During consulting assignments, I constantly see engineers struggle to achieve EMC compliance, either emissions or immunity. This not only includes regulatory approval and functionality but also managing an in-house system that may not have been designed to include EMC and safety approvals. They are left on their own to experiment using trail-and-error techniques because management refuses to spend a little amount of money by bringing in a consultant or to send their engineers to a training class on both theory and applied application engineering directly related to their work.
The more senior one is at in design engineering, such as digital circuitry and printed circuit board layout, there is the tendency to do things in a manner that is familiar to them. What has been known to work in the past no longer applies due to advances in semiconductor technology and speed of operation, along with required packaging in a lightweight plastic enclosure instead of metal box. Time, money and extended effort is required, sometimes now with several engineers instead of one to solve what is probably a simple design or layout problem. These problems may be easy to visualize not only on the actual printed circuit board itself but also by looking at a schematic to find a design flaw such as a resistor used instead of a ferrite bead. If one had knowledge related to advances in high-speed signal integrity along with design concerns, our job of achieving compliance becomes easier.
Most EMC engineers use only a spectrum analyzer to find problem areas on a PCB. After spending lots of time using a sniffer probe to locate where energy is coming from, if even successful, what do they do next? They now go again into a trial and error mode of trying fixing the problem. Whenever I get called to troubleshoot an EMI problem (frequency domain) as a consultant at the printed circuit board level, I use an oscilloscope to locate the source in the time domain. A spectrum analyzer only tells us there is an RF field present, not what created the undesired RF energy. RF energy is created due to losses within a transmission line, which is commonly referred to as a trace. It is impossible to isolate losses with a spectrum due to many second order effects that occur during layout on a physical structure; core and prepreg.
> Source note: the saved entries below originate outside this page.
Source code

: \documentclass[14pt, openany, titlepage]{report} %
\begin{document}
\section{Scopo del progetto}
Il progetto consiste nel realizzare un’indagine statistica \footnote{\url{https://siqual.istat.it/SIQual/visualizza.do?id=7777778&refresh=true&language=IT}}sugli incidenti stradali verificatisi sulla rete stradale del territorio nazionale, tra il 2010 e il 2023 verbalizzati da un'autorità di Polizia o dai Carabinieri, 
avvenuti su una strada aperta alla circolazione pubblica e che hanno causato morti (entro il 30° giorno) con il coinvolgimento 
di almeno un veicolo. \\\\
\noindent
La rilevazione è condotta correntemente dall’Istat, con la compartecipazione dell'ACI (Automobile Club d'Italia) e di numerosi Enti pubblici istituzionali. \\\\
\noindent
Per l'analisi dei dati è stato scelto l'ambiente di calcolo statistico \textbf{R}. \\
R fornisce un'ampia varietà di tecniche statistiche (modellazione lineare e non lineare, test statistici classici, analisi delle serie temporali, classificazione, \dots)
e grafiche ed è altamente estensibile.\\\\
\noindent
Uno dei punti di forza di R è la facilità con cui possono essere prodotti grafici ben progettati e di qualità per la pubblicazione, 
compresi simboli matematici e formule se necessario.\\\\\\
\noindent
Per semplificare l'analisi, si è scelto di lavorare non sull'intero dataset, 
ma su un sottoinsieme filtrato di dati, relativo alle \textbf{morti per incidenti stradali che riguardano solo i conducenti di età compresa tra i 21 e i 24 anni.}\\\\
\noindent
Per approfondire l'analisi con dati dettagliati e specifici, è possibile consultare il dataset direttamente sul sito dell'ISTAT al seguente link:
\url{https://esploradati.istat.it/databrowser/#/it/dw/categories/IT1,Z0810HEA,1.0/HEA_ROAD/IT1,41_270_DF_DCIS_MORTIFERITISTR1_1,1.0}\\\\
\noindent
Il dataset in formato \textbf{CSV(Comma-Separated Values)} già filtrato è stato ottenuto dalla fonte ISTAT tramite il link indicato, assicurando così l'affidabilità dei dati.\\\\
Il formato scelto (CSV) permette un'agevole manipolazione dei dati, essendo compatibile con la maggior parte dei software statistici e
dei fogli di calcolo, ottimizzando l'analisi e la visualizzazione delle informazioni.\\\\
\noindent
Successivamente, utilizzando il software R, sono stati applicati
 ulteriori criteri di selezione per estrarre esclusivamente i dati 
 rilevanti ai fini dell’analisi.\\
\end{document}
In order to understand advances in circuit analysis and transmission line theory, continued education is required. There are many places to learn that includes seminars (even at your own expense if the company does not want to pay), attendance at conferences, reading technical papers that are free on-line and networking with others. The manner in how you obtain continued education is up to you, as long as you stay current with technology and are willing to learn and accept new ideas that may sound bizarre. If you are not willing to pay for training out of your own pocket to ensure job security and to make your life easier at work with quicker success, then do you deserve to be employed by a company that is willing to replace you with someone else, usually at lower cost, to increase their revenue by not providing support to them employees such as continued education?